■ EXERCISE GOAL: Restate the records below word for word.

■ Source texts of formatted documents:
────

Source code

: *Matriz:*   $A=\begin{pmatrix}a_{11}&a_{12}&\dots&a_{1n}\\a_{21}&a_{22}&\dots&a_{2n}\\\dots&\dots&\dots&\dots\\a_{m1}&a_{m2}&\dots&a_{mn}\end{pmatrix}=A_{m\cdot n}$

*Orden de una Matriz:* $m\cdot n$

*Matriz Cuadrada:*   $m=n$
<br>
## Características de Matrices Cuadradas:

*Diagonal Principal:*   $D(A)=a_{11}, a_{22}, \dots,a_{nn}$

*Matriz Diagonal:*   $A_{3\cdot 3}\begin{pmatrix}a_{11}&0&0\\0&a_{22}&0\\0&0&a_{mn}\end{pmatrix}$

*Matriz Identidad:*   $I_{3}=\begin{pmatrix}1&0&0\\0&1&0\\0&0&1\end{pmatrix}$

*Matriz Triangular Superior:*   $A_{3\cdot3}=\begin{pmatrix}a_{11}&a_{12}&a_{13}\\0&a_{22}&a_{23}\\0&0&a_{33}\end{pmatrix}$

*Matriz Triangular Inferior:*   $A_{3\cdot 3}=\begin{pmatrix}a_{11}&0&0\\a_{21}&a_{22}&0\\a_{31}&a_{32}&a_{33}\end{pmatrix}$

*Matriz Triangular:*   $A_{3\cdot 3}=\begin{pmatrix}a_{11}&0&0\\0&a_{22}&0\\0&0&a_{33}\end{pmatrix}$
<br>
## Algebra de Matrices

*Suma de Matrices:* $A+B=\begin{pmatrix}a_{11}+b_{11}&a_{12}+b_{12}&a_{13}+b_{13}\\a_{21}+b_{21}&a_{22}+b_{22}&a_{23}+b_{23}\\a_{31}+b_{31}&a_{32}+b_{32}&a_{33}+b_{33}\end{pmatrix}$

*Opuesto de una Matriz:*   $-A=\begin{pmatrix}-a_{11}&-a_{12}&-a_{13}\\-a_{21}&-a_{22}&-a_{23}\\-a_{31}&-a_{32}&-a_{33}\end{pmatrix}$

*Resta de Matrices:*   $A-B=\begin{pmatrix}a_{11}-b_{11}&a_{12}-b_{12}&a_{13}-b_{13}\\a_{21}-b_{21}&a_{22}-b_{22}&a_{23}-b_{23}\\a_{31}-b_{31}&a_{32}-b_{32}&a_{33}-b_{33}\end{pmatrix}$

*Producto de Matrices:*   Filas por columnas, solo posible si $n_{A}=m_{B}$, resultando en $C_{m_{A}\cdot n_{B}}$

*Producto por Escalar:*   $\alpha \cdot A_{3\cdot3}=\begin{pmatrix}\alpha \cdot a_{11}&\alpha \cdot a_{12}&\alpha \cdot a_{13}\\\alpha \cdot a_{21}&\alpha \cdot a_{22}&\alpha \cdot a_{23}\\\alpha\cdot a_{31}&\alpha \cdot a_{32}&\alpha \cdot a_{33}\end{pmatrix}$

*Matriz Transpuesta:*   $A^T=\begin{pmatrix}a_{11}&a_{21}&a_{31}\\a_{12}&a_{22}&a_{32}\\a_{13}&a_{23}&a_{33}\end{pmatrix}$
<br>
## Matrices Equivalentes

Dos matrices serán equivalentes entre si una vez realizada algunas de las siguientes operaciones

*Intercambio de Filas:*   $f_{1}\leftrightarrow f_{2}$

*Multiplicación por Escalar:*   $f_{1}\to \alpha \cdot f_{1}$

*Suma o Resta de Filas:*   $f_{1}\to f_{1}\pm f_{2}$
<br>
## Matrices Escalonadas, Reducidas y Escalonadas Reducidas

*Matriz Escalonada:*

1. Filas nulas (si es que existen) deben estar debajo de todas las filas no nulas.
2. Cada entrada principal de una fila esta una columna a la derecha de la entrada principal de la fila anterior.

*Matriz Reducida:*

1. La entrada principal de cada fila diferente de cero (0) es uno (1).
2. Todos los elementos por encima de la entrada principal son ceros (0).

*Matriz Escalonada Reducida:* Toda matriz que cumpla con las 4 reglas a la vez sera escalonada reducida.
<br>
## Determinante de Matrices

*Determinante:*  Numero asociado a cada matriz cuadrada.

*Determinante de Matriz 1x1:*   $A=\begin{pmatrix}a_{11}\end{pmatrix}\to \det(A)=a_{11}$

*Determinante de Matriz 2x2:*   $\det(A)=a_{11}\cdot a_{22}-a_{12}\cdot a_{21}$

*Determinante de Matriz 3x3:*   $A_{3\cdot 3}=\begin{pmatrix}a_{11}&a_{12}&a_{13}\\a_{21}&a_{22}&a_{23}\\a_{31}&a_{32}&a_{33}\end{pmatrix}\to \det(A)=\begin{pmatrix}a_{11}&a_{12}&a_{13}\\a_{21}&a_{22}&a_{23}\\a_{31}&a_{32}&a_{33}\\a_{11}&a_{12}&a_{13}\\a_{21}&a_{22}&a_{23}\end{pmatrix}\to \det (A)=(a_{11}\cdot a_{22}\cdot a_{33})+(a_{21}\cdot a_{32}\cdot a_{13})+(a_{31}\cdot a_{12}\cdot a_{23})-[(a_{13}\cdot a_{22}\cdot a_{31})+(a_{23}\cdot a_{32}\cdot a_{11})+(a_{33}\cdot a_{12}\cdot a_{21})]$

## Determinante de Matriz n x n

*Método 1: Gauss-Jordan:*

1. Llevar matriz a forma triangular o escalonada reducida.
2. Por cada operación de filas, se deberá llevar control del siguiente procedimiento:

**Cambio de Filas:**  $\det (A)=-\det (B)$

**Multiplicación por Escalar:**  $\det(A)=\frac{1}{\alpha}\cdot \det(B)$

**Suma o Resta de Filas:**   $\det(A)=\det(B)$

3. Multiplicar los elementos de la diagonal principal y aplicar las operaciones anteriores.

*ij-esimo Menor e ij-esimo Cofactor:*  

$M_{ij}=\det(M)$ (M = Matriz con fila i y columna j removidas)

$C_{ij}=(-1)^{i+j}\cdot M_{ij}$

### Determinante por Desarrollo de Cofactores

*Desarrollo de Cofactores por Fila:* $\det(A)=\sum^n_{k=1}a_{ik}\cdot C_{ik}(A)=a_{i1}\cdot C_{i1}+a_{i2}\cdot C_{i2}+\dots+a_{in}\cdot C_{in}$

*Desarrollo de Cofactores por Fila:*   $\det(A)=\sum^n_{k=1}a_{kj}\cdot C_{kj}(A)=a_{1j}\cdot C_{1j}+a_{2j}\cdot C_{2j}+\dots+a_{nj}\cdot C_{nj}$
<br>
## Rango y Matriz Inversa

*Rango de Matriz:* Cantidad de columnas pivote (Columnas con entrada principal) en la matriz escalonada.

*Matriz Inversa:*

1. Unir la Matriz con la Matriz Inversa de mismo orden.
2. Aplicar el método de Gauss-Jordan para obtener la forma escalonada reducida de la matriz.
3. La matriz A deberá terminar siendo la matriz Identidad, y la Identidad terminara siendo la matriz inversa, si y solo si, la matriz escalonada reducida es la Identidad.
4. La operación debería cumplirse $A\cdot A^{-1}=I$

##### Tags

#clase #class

────

■ OUTPUT OF THE EXERCISE:
Source code

: *Matriz:*   $A=\begin{pmatrix}a_{11}&a_{12}&\dots&a_{1n}\\a_{21}&a_{22}&\dots&a_{2n}\\\dots&\dots&\dots&\dots\\a_{m1}&a_{m2}&\dots&a_{mn}\end{pmatrix}=A_{m\cdot n}$

*Orden de una Matriz:* $m\cdot n$

*Matriz Cuadrada:*   $m=n$
<br>
## Características de Matrices Cuadradas:

*Diagonal Principal:*   $D(A)=a_{11}, a_{22}, \dots,a_{nn}$

*Matriz Diagonal:*   $A_{3\cdot 3}\begin{pmatrix}a_{11}&0&0\\0&a_{22}&0\\0&0&a_{mn}\end{pmatrix}$

*Matriz Identidad:*   $I_{3}=\begin{pmatrix}1&0&0\\0&1&0\\0&0&1\end{pmatrix}$

*Matriz Triangular Superior:*   $A_{3\cdot3}=\begin{pmatrix}a_{11}&a_{12}&a_{13}\\0&a_{22}&a_{23}\\0&0&a_{33}\end{pmatrix}$

*Matriz Triangular Inferior:*   $A_{3\cdot 3}=\begin{pmatrix}a_{11}&0&0\\a_{21}&a_{22}&0\\a_{31}&a_{32}&a_{33}\end{pmatrix}$

*Matriz Triangular:*   $A_{3\cdot 3}=\begin{pmatrix}a_{11}&0&0\\0&a_{22}&0\\0&0&a_{33}\end{pmatrix}$
<br>
## Algebra de Matrices

*Suma de Matrices:* $A+B=\begin{pmatrix}a_{11}+b_{11}&a_{12}+b_{12}&a_{13}+b_{13}\\a_{21}+b_{21}&a_{22}+b_{22}&a_{23}+b_{23}\\a_{31}+b_{31}&a_{32}+b_{32}&a_{33}+b_{33}\end{pmatrix}$

*Opuesto de una Matriz:*   $-A=\begin{pmatrix}-a_{11}&-a_{12}&-a_{13}\\-a_{21}&-a_{22}&-a_{23}\\-a_{31}&-a_{32}&-a_{33}\end{pmatrix}$

*Resta de Matrices:*   $A-B=\begin{pmatrix}a_{11}-b_{11}&a_{12}-b_{12}&a_{13}-b_{13}\\a_{21}-b_{21}&a_{22}-b_{22}&a_{23}-b_{23}\\a_{31}-b_{31}&a_{32}-b_{32}&a_{33}-b_{33}\end{pmatrix}$

*Producto de Matrices:*   Filas por columnas, solo posible si $n_{A}=m_{B}$, resultando en $C_{m_{A}\cdot n_{B}}$

*Producto por Escalar:*   $\alpha \cdot A_{3\cdot3}=\begin{pmatrix}\alpha \cdot a_{11}&\alpha \cdot a_{12}&\alpha \cdot a_{13}\\\alpha \cdot a_{21}&\alpha \cdot a_{22}&\alpha \cdot a_{23}\\\alpha\cdot a_{31}&\alpha \cdot a_{32}&\alpha \cdot a_{33}\end{pmatrix}$

*Matriz Transpuesta:*   $A^T=\begin{pmatrix}a_{11}&a_{21}&a_{31}\\a_{12}&a_{22}&a_{32}\\a_{13}&a_{23}&a_{33}\end{pmatrix}$
<br>
## Matrices Equivalentes

Dos matrices serán equivalentes entre si una vez realizada algunas de las siguientes operaciones

*Intercambio de Filas:*   $f_{1}\leftrightarrow f_{2}$

*Multiplicación por Escalar:*   $f_{1}\to \alpha \cdot f_{1}$

*Suma o Resta de Filas:*   $f_{1}\to f_{1}\pm f_{2}$
<br>
## Matrices Escalonadas, Reducidas y Escalonadas Reducidas

*Matriz Escalonada:*

1. Filas nulas (si es que existen) deben estar debajo de todas las filas no nulas.
2. Cada entrada principal de una fila esta una columna a la derecha de la entrada principal de la fila anterior.

*Matriz Reducida:*

1. La entrada principal de cada fila diferente de cero (0) es uno (1).
2. Todos los elementos por encima de la entrada principal son ceros (0).

*Matriz Escalonada Reducida:* Toda matriz que cumpla con las 4 reglas a la vez sera escalonada reducida.
<br>
## Determinante de Matrices

*Determinante:*  Numero asociado a cada matriz cuadrada.

*Determinante de Matriz 1x1:*   $A=\begin{pmatrix}a_{11}\end{pmatrix}\to \det(A)=a_{11}$

*Determinante de Matriz 2x2:*   $\det(A)=a_{11}\cdot a_{22}-a_{12}\cdot a_{21}$

*Determinante de Matriz 3x3:*   $A_{3\cdot 3}=\begin{pmatrix}a_{11}&a_{12}&a_{13}\\a_{21}&a_{22}&a_{23}\\a_{31}&a_{32}&a_{33}\end{pmatrix}\to \det(A)=\begin{pmatrix}a_{11}&a_{12}&a_{13}\\a_{21}&a_{22}&a_{23}\\a_{31}&a_{32}&a_{33}\\a_{11}&a_{12}&a_{13}\\a_{21}&a_{22}&a_{23}\end{pmatrix}\to \det (A)=(a_{11}\cdot a_{22}\cdot a_{33})+(a_{21}\cdot a_{32}\cdot a_{13})+(a_{31}\cdot a_{12}\cdot a_{23})-[(a_{13}\cdot a_{22}\cdot a_{31})+(a_{23}\cdot a_{32}\cdot a_{11})+(a_{33}\cdot a_{12}\cdot a_{21})]$

## Determinante de Matriz n x n

*Método 1: Gauss-Jordan:*

1. Llevar matriz a forma triangular o escalonada reducida.
2. Por cada operación de filas, se deberá llevar control del siguiente procedimiento:

**Cambio de Filas:**  $\det (A)=-\det (B)$

**Multiplicación por Escalar:**  $\det(A)=\frac{1}{\alpha}\cdot \det(B)$

**Suma o Resta de Filas:**   $\det(A)=\det(B)$

3. Multiplicar los elementos de la diagonal principal y aplicar las operaciones anteriores.

*ij-esimo Menor e ij-esimo Cofactor:*  

$M_{ij}=\det(M)$ (M = Matriz con fila i y columna j removidas)

$C_{ij}=(-1)^{i+j}\cdot M_{ij}$

### Determinante por Desarrollo de Cofactores

*Desarrollo de Cofactores por Fila:* $\det(A)=\sum^n_{k=1}a_{ik}\cdot C_{ik}(A)=a_{i1}\cdot C_{i1}+a_{i2}\cdot C_{i2}+\dots+a_{in}\cdot C_{in}$

*Desarrollo de Cofactores por Fila:*   $\det(A)=\sum^n_{k=1}a_{kj}\cdot C_{kj}(A)=a_{1j}\cdot C_{1j}+a_{2j}\cdot C_{2j}+\dots+a_{nj}\cdot C_{nj}$
<br>
## Rango y Matriz Inversa

*Rango de Matriz:* Cantidad de columnas pivote (Columnas con entrada principal) en la matriz escalonada.

*Matriz Inversa:*

1. Unir la Matriz con la Matriz Inversa de mismo orden.
2. Aplicar el método de Gauss-Jordan para obtener la forma escalonada reducida de la matriz.
3. La matriz A deberá terminar siendo la matriz Identidad, y la Identidad terminara siendo la matriz inversa, si y solo si, la matriz escalonada reducida es la Identidad.
4. La operación debería cumplirse $A\cdot A^{-1}=I$

##### Tags

#clase #class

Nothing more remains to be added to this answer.